- **DIRECTIONS**
The lines from the start of the records below through the line containing "Se calcula el" are to be copied exactly, both ends included, with nothing added.

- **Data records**
↓↓↓
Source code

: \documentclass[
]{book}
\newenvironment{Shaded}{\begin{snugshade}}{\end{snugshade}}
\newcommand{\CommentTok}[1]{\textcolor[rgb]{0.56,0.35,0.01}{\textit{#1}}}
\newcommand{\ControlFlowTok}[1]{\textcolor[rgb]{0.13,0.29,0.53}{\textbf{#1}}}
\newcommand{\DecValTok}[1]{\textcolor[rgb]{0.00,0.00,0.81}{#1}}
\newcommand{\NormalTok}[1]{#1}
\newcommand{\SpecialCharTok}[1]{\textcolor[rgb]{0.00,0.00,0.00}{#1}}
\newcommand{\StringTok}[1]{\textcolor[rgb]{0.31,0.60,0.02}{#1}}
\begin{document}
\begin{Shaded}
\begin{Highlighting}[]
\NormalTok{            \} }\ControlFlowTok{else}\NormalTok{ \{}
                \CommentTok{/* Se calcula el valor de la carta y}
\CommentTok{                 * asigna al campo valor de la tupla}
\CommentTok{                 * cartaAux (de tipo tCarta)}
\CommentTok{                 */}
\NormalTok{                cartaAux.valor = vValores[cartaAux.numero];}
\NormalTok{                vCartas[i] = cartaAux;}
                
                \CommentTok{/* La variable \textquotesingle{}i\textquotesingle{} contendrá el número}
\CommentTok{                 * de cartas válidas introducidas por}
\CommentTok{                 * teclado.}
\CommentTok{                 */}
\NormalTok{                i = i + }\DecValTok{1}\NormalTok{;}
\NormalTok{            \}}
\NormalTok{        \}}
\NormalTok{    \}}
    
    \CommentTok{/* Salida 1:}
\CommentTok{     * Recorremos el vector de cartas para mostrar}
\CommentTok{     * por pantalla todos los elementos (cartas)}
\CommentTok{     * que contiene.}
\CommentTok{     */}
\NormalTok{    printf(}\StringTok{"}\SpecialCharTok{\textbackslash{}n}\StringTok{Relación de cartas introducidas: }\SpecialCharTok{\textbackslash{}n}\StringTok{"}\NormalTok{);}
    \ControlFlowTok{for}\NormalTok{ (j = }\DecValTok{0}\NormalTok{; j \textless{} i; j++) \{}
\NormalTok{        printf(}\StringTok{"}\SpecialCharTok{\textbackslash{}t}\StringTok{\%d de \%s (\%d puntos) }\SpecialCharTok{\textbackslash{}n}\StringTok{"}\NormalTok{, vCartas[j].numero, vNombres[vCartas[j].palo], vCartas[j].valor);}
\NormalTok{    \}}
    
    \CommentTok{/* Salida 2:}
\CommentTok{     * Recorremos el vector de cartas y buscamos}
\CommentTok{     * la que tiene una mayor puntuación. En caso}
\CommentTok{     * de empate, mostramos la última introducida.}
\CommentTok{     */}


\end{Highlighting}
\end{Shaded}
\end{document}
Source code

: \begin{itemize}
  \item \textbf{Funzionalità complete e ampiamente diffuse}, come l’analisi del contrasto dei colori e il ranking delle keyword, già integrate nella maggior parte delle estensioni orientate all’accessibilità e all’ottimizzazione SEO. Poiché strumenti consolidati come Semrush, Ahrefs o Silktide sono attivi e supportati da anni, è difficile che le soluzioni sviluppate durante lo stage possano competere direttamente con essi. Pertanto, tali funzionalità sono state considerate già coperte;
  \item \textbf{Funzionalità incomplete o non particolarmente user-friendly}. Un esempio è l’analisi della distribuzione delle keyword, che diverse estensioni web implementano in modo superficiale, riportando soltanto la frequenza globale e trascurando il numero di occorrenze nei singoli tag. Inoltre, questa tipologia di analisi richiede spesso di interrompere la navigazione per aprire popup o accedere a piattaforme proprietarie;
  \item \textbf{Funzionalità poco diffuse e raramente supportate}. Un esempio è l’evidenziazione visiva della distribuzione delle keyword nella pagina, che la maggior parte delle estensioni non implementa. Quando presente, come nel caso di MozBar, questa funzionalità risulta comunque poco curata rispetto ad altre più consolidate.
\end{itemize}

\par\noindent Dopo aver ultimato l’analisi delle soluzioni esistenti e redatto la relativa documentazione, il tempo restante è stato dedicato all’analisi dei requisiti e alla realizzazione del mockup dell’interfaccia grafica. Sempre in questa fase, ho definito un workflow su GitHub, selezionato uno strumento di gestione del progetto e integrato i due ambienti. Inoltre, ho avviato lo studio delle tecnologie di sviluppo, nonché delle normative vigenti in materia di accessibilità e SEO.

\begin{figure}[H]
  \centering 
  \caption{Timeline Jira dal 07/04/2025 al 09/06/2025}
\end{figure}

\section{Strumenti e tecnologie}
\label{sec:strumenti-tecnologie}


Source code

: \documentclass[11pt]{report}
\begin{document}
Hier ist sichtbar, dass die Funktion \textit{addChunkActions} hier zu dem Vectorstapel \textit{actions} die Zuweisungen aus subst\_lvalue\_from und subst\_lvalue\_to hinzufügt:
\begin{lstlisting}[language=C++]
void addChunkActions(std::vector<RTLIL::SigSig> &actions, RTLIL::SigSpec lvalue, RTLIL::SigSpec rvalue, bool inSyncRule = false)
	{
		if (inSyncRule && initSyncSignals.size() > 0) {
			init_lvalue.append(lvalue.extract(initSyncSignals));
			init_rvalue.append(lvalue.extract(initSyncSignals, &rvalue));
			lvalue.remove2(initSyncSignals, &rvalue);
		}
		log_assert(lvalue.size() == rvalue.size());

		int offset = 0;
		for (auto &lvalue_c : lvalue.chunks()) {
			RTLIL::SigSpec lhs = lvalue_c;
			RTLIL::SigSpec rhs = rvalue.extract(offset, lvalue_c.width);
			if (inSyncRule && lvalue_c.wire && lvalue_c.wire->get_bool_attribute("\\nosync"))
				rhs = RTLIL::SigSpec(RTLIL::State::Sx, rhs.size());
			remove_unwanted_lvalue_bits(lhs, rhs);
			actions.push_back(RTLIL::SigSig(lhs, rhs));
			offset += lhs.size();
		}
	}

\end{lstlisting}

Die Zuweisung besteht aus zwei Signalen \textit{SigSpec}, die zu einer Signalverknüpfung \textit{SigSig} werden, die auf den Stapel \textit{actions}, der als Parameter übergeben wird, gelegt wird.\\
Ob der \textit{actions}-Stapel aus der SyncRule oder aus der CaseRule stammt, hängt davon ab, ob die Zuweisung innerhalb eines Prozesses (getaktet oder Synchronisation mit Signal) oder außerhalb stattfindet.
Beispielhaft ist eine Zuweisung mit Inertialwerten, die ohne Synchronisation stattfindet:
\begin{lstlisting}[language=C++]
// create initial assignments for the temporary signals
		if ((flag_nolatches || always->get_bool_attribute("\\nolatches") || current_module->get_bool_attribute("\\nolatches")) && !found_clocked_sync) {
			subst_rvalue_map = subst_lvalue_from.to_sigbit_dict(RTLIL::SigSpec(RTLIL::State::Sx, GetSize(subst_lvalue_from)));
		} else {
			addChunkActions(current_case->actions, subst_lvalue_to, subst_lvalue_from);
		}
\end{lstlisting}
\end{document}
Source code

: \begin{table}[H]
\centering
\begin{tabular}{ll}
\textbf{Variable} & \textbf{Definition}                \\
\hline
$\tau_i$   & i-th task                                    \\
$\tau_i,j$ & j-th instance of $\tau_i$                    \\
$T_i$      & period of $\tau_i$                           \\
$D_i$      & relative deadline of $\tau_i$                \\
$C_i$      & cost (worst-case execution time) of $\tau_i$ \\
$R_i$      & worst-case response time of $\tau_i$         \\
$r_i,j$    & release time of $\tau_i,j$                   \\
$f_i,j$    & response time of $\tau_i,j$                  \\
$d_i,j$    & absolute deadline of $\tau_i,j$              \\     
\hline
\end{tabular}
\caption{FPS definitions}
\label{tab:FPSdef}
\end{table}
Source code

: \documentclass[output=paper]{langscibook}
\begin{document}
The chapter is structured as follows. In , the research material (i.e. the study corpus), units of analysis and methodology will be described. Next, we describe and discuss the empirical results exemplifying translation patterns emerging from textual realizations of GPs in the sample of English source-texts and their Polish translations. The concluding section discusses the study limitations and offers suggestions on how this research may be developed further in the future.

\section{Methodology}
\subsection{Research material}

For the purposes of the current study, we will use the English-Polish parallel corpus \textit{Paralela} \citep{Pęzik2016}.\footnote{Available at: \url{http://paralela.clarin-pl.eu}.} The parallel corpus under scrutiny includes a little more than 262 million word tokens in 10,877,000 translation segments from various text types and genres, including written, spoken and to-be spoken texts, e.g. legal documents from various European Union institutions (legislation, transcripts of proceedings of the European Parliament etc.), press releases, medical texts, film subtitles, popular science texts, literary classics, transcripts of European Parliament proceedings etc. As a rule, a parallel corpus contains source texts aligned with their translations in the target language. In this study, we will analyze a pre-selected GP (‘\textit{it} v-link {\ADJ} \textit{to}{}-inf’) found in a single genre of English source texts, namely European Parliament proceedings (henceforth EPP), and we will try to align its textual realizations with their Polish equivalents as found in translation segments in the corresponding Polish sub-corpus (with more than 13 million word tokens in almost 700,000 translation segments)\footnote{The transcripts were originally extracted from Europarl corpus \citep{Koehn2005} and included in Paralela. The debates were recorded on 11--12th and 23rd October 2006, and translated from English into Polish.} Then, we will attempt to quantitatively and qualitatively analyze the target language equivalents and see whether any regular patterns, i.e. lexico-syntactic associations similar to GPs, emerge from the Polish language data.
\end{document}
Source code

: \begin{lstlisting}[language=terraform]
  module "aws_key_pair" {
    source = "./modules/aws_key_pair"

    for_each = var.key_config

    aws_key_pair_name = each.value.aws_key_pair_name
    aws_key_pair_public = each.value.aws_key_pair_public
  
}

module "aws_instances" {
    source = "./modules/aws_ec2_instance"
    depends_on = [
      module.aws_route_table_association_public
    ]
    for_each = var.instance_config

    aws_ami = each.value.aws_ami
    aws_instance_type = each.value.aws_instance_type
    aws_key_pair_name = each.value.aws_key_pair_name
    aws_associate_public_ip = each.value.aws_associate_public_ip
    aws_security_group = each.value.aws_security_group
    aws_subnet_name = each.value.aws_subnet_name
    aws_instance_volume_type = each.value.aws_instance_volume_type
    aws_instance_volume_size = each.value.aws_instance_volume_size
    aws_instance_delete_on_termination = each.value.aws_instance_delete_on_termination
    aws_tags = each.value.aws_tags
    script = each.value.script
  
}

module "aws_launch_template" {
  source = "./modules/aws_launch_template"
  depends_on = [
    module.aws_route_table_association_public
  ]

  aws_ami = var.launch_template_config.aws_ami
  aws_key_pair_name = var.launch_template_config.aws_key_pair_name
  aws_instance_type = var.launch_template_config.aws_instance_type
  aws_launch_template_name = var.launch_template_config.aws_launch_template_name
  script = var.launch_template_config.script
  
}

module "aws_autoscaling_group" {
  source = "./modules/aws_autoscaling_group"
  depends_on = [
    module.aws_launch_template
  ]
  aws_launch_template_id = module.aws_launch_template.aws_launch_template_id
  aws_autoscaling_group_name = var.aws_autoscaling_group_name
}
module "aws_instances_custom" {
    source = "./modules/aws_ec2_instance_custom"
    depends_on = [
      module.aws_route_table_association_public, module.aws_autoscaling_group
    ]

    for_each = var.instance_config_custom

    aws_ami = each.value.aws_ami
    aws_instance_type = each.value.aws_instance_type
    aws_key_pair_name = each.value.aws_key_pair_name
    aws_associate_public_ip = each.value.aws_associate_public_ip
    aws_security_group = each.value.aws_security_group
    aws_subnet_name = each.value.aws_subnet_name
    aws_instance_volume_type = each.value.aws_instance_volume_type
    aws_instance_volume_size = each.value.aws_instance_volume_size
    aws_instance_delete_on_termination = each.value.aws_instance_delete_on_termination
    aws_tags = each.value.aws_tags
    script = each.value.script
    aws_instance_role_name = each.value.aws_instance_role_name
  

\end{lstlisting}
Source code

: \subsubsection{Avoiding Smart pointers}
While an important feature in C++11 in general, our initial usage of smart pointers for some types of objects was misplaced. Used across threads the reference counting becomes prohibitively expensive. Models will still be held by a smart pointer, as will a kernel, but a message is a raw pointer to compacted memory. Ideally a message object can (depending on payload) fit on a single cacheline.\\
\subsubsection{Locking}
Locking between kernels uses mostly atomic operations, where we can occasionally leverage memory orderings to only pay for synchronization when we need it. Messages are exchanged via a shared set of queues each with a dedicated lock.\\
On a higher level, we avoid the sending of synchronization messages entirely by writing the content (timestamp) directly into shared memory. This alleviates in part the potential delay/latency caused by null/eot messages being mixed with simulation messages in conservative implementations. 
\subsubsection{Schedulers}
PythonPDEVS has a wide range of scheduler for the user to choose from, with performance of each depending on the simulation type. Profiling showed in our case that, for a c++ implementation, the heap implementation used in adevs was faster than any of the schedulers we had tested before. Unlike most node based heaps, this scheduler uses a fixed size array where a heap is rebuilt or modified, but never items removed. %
↑↑↑
- **SOLVED EXERCISE**
Source code

: \documentclass[
]{book}
\newenvironment{Shaded}{\begin{snugshade}}{\end{snugshade}}
\newcommand{\CommentTok}[1]{\textcolor[rgb]{0.56,0.35,0.01}{\textit{#1}}}
\newcommand{\ControlFlowTok}[1]{\textcolor[rgb]{0.13,0.29,0.53}{\textbf{#1}}}
\newcommand{\DecValTok}[1]{\textcolor[rgb]{0.00,0.00,0.81}{#1}}
\newcommand{\NormalTok}[1]{#1}
\newcommand{\SpecialCharTok}[1]{\textcolor[rgb]{0.00,0.00,0.00}{#1}}
\newcommand{\StringTok}[1]{\textcolor[rgb]{0.31,0.60,0.02}{#1}}
\begin{document}
\begin{Shaded}
\begin{Highlighting}[]
\NormalTok{            \} }\ControlFlowTok{else}\NormalTok{ \{}
                \CommentTok{/* Se calcula el valor de la carta y}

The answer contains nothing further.